Exercise requirements: For this exercise, retype all the data exactly and exclude every image.
++++++++
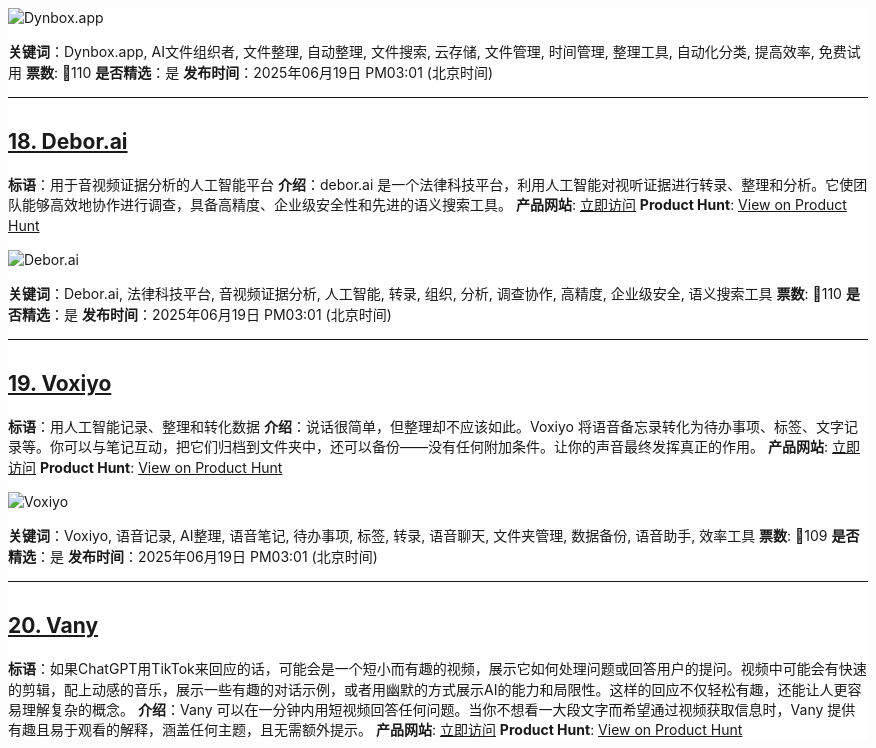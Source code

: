 ![Dynbox.app]()

**关键词**：Dynbox.app, AI文件组织者, 文件整理, 自动整理, 文件搜索, 云存储, 文件管理, 时间管理, 整理工具, 自动化分类, 提高效率, 免费试用
**票数**: 🔺110
**是否精选**：是
**发布时间**：2025年06月19日 PM03:01 (北京时间)

---

## [18. Debor.ai](https://www.producthunt.com/posts/debor-ai?utm_campaign=producthunt-api&utm_medium=api-v2&utm_source=Application%3A+daily+ph+%28ID%3A+133301%29)
**标语**：用于音视频证据分析的人工智能平台
**介绍**：debor.ai 是一个法律科技平台，利用人工智能对视听证据进行转录、整理和分析。它使团队能够高效地协作进行调查，具备高精度、企业级安全性和先进的语义搜索工具。
**产品网站**: [立即访问](https://www.producthunt.com/r/K35Z4AQXUJWPU7?utm_campaign=producthunt-api&utm_medium=api-v2&utm_source=Application%3A+daily+ph+%28ID%3A+133301%29)
**Product Hunt**: [View on Product Hunt](https://www.producthunt.com/posts/debor-ai?utm_campaign=producthunt-api&utm_medium=api-v2&utm_source=Application%3A+daily+ph+%28ID%3A+133301%29)

![Debor.ai]()

**关键词**：Debor.ai, 法律科技平台, 音视频证据分析, 人工智能, 转录, 组织, 分析, 调查协作, 高精度, 企业级安全, 语义搜索工具
**票数**: 🔺110
**是否精选**：是
**发布时间**：2025年06月19日 PM03:01 (北京时间)

---

## [19. Voxiyo](https://www.producthunt.com/posts/voxiyo?utm_campaign=producthunt-api&utm_medium=api-v2&utm_source=Application%3A+daily+ph+%28ID%3A+133301%29)
**标语**：用人工智能记录、整理和转化数据
**介绍**：说话很简单，但整理却不应该如此。Voxiyo 将语音备忘录转化为待办事项、标签、文字记录等。你可以与笔记互动，把它们归档到文件夹中，还可以备份——没有任何附加条件。让你的声音最终发挥真正的作用。
**产品网站**: [立即访问](https://www.producthunt.com/r/7IP4TZJL7ZSY73?utm_campaign=producthunt-api&utm_medium=api-v2&utm_source=Application%3A+daily+ph+%28ID%3A+133301%29)
**Product Hunt**: [View on Product Hunt](https://www.producthunt.com/posts/voxiyo?utm_campaign=producthunt-api&utm_medium=api-v2&utm_source=Application%3A+daily+ph+%28ID%3A+133301%29)

![Voxiyo]()

**关键词**：Voxiyo, 语音记录, AI整理, 语音笔记, 待办事项, 标签, 转录, 语音聊天, 文件夹管理, 数据备份, 语音助手, 效率工具
**票数**: 🔺109
**是否精选**：是
**发布时间**：2025年06月19日 PM03:01 (北京时间)

---

## [20. Vany](https://www.producthunt.com/posts/vany?utm_campaign=producthunt-api&utm_medium=api-v2&utm_source=Application%3A+daily+ph+%28ID%3A+133301%29)
**标语**：如果ChatGPT用TikTok来回应的话，可能会是一个短小而有趣的视频，展示它如何处理问题或回答用户的提问。视频中可能会有快速的剪辑，配上动感的音乐，展示一些有趣的对话示例，或者用幽默的方式展示AI的能力和局限性。这样的回应不仅轻松有趣，还能让人更容易理解复杂的概念。
**介绍**：Vany 可以在一分钟内用短视频回答任何问题。当你不想看一大段文字而希望通过视频获取信息时，Vany 提供有趣且易于观看的解释，涵盖任何主题，且无需额外提示。
**产品网站**: [立即访问](https://www.producthunt.com/r/APVFA4RJB5EGNC?utm_campaign=producthunt-api&utm_medium=api-v2&utm_source=Application%3A+daily+ph+%28ID%3A+133301%29)
**Product Hunt**: [View on Product Hunt](https://www.producthunt.com/posts/vany?utm_campaign=producthunt-api&utm_medium=api-v2&utm_source=Application%3A+daily+ph+%28ID%3A+133301%29)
++++++++
Final answer:
Source code

: ![Dynbox.app]()

**关键词**：Dynbox.app, AI文件组织者, 文件整理, 自动整理, 文件搜索, 云存储, 文件管理, 时间管理, 整理工具, 自动化分类, 提高效率, 免费试用
**票数**: 🔺110
**是否精选**：是
**发布时间**：2025年06月19日 PM03:01 (北京时间)

---

## [18. Debor.ai](https://www.producthunt.com/posts/debor-ai?utm_campaign=producthunt-api&utm_medium=api-v2&utm_source=Application%3A+daily+ph+%28ID%3A+133301%29)
**标语**：用于音视频证据分析的人工智能平台
**介绍**：debor.ai 是一个法律科技平台，利用人工智能对视听证据进行转录、整理和分析。它使团队能够高效地协作进行调查，具备高精度、企业级安全性和先进的语义搜索工具。
**产品网站**: [立即访问](https://www.producthunt.com/r/K35Z4AQXUJWPU7?utm_campaign=producthunt-api&utm_medium=api-v2&utm_source=Application%3A+daily+ph+%28ID%3A+133301%29)
**Product Hunt**: [View on Product Hunt](https://www.producthunt.com/posts/debor-ai?utm_campaign=producthunt-api&utm_medium=api-v2&utm_source=Application%3A+daily+ph+%28ID%3A+133301%29)

![Debor.ai]()

**关键词**：Debor.ai, 法律科技平台, 音视频证据分析, 人工智能, 转录, 组织, 分析, 调查协作, 高精度, 企业级安全, 语义搜索工具
**票数**: 🔺110
**是否精选**：是
**发布时间**：2025年06月19日 PM03:01 (北京时间)

---

## [19. Voxiyo](https://www.producthunt.com/posts/voxiyo?utm_campaign=producthunt-api&utm_medium=api-v2&utm_source=Application%3A+daily+ph+%28ID%3A+133301%29)
**标语**：用人工智能记录、整理和转化数据
**介绍**：说话很简单，但整理却不应该如此。Voxiyo 将语音备忘录转化为待办事项、标签、文字记录等。你可以与笔记互动，把它们归档到文件夹中，还可以备份——没有任何附加条件。让你的声音最终发挥真正的作用。
**产品网站**: [立即访问](https://www.producthunt.com/r/7IP4TZJL7ZSY73?utm_campaign=producthunt-api&utm_medium=api-v2&utm_source=Application%3A+daily+ph+%28ID%3A+133301%29)
**Product Hunt**: [View on Product Hunt](https://www.producthunt.com/posts/voxiyo?utm_campaign=producthunt-api&utm_medium=api-v2&utm_source=Application%3A+daily+ph+%28ID%3A+133301%29)

![Voxiyo]()

**关键词**：Voxiyo, 语音记录, AI整理, 语音笔记, 待办事项, 标签, 转录, 语音聊天, 文件夹管理, 数据备份, 语音助手, 效率工具
**票数**: 🔺109
**是否精选**：是
**发布时间**：2025年06月19日 PM03:01 (北京时间)

---

## [20. Vany](https://www.producthunt.com/posts/vany?utm_campaign=producthunt-api&utm_medium=api-v2&utm_source=Application%3A+daily+ph+%28ID%3A+133301%29)
**标语**：如果ChatGPT用TikTok来回应的话，可能会是一个短小而有趣的视频，展示它如何处理问题或回答用户的提问。视频中可能会有快速的剪辑，配上动感的音乐，展示一些有趣的对话示例，或者用幽默的方式展示AI的能力和局限性。这样的回应不仅轻松有趣，还能让人更容易理解复杂的概念。
**介绍**：Vany 可以在一分钟内用短视频回答任何问题。当你不想看一大段文字而希望通过视频获取信息时，Vany 提供有趣且易于观看的解释，涵盖任何主题，且无需额外提示。
**产品网站**: [立即访问](https://www.producthunt.com/r/APVFA4RJB5EGNC?utm_campaign=producthunt-api&utm_medium=api-v2&utm_source=Application%3A+daily+ph+%28ID%3A+133301%29)
**Product Hunt**: [View on Product Hunt](https://www.producthunt.com/posts/vany?utm_campaign=producthunt-api&utm_medium=api-v2&utm_source=Application%3A+daily+ph+%28ID%3A+133301%29)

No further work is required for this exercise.